12/07/2025
La colère
Les gentilles petites filles, ça ne tape pas des pieds et des mains.
Une femme qui crie, c’est une em******se.
Trop souvent entendu.
Alors, on a ravalé. Comme si la colère était un pêché.
Et on est devenues petites, muettes, invisibles, figées.
On a laissé passer tant de choses indicibles. Tant de fois.
On a figé lorsque quelqu’un dépassait notre limite.
On est restées silencieuses alors qu’en réalité on était en colère.
On a même ressenti de la honte, au lieu de sentir l'énergie de la colère !
Avant, je ne savais pas que la colère était une émotion juste. Qu’elle avait sa place.
Aujourd’hui, même si je comprends sa raison d’être, je n’arrive même plus à l’exprimer ! Je continue, malgré moi, à me taire. À ne pas m’élever, même quand j’ai toutes les raisons de la terre de hurler ! De faire jaillir la colère, l’injustice, la frustration, la rancune. Pourquoi ? Que se passe-t’il dans mon corps ?
Selon la théorie polyvagale de Stephen Porges, la colère est une réponse du système nerveux. Elle peut emprunter trois différents circuits:
- Dorsal, ou ventro-dorsal : C’est la colère gelée.

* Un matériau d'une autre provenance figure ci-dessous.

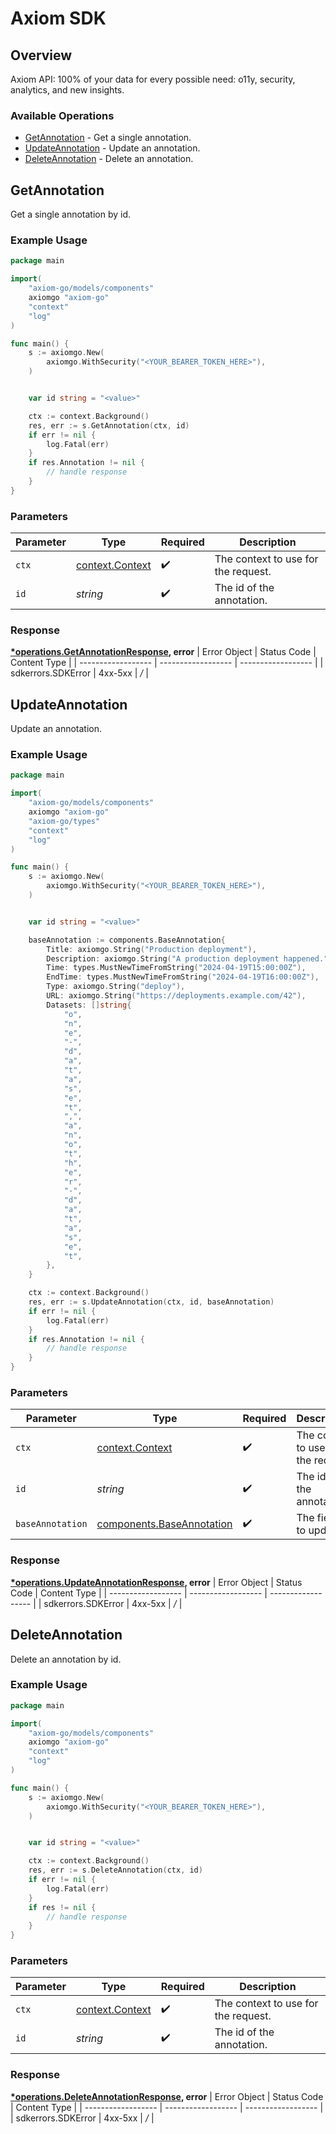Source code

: # Axiom SDK


## Overview

Axiom API: 100% of your data for every possible need: o11y, security, analytics, and new insights.


### Available Operations

* [GetAnnotation](#getannotation) - Get a single annotation.
* [UpdateAnnotation](#updateannotation) - Update an annotation.
* [DeleteAnnotation](#deleteannotation) - Delete an annotation.

## GetAnnotation

Get a single annotation by id.

### Example Usage

```go
package main

import(
	"axiom-go/models/components"
	axiomgo "axiom-go"
	"context"
	"log"
)

func main() {
    s := axiomgo.New(
        axiomgo.WithSecurity("<YOUR_BEARER_TOKEN_HERE>"),
    )


    var id string = "<value>"

    ctx := context.Background()
    res, err := s.GetAnnotation(ctx, id)
    if err != nil {
        log.Fatal(err)
    }
    if res.Annotation != nil {
        // handle response
    }
}
```

### Parameters

| Parameter                                             | Type                                                  | Required                                              | Description                                           |
| ----------------------------------------------------- | ----------------------------------------------------- | ----------------------------------------------------- | ----------------------------------------------------- |
| `ctx`                                                 | [context.Context](https://pkg.go.dev/context#Context) | :heavy_check_mark:                                    | The context to use for the request.                   |
| `id`                                                  | *string*                                              | :heavy_check_mark:                                    | The id of the annotation.                             |


### Response

**[*operations.GetAnnotationResponse](../../models/operations/getannotationresponse.md), error**
| Error Object       | Status Code        | Content Type       |
| ------------------ | ------------------ | ------------------ |
| sdkerrors.SDKError | 4xx-5xx            | */*                |

## UpdateAnnotation

Update an annotation.

### Example Usage

```go
package main

import(
	"axiom-go/models/components"
	axiomgo "axiom-go"
	"axiom-go/types"
	"context"
	"log"
)

func main() {
    s := axiomgo.New(
        axiomgo.WithSecurity("<YOUR_BEARER_TOKEN_HERE>"),
    )


    var id string = "<value>"

    baseAnnotation := components.BaseAnnotation{
        Title: axiomgo.String("Production deployment"),
        Description: axiomgo.String("A production deployment happened."),
        Time: types.MustNewTimeFromString("2024-04-19T15:00:00Z"),
        EndTime: types.MustNewTimeFromString("2024-04-19T16:00:00Z"),
        Type: axiomgo.String("deploy"),
        URL: axiomgo.String("https://deployments.example.com/42"),
        Datasets: []string{
            "o",
            "n",
            "e",
            "-",
            "d",
            "a",
            "t",
            "a",
            "s",
            "e",
            "t",
            ",",
            "a",
            "n",
            "o",
            "t",
            "h",
            "e",
            "r",
            "-",
            "d",
            "a",
            "t",
            "a",
            "s",
            "e",
            "t",
        },
    }

    ctx := context.Background()
    res, err := s.UpdateAnnotation(ctx, id, baseAnnotation)
    if err != nil {
        log.Fatal(err)
    }
    if res.Annotation != nil {
        // handle response
    }
}
```

### Parameters

| Parameter                                                              | Type                                                                   | Required                                                               | Description                                                            |
| ---------------------------------------------------------------------- | ---------------------------------------------------------------------- | ---------------------------------------------------------------------- | ---------------------------------------------------------------------- |
| `ctx`                                                                  | [context.Context](https://pkg.go.dev/context#Context)                  | :heavy_check_mark:                                                     | The context to use for the request.                                    |
| `id`                                                                   | *string*                                                               | :heavy_check_mark:                                                     | The id of the annotation.                                              |
| `baseAnnotation`                                                       | [components.BaseAnnotation](../../models/components/baseannotation.md) | :heavy_check_mark:                                                     | The fields to update.                                                  |


### Response

**[*operations.UpdateAnnotationResponse](../../models/operations/updateannotationresponse.md), error**
| Error Object       | Status Code        | Content Type       |
| ------------------ | ------------------ | ------------------ |
| sdkerrors.SDKError | 4xx-5xx            | */*                |

## DeleteAnnotation

Delete an annotation by id.

### Example Usage

```go
package main

import(
	"axiom-go/models/components"
	axiomgo "axiom-go"
	"context"
	"log"
)

func main() {
    s := axiomgo.New(
        axiomgo.WithSecurity("<YOUR_BEARER_TOKEN_HERE>"),
    )


    var id string = "<value>"

    ctx := context.Background()
    res, err := s.DeleteAnnotation(ctx, id)
    if err != nil {
        log.Fatal(err)
    }
    if res != nil {
        // handle response
    }
}
```

### Parameters

| Parameter                                             | Type                                                  | Required                                              | Description                                           |
| ----------------------------------------------------- | ----------------------------------------------------- | ----------------------------------------------------- | ----------------------------------------------------- |
| `ctx`                                                 | [context.Context](https://pkg.go.dev/context#Context) | :heavy_check_mark:                                    | The context to use for the request.                   |
| `id`                                                  | *string*                                              | :heavy_check_mark:                                    | The id of the annotation.                             |


### Response

**[*operations.DeleteAnnotationResponse](../../models/operations/deleteannotationresponse.md), error**
| Error Object       | Status Code        | Content Type       |
| ------------------ | ------------------ | ------------------ |
| sdkerrors.SDKError | 4xx-5xx            | */*                |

On devrait être en colère, mais on n’arrive pas l’exprimer. Shutdown : la colère est absente, dissociée ou même retournée contre soi !
- Système nerveux sympathique : C’est la colère explosive, l’énergie qui déborde. Rien ne sert de raisonner à ce moment-là. On est en mode combat ou fuite.
- Ventro–sympathique : La colère est ressentie dans un état de sécurité intérieure qui permet de dire non avec présence et clarté, de poser une limite, de défendre une valeur, sans perdre la connexion à soi ni agresser l’autre. C’est la colère saine et assertive, protectrice et mature.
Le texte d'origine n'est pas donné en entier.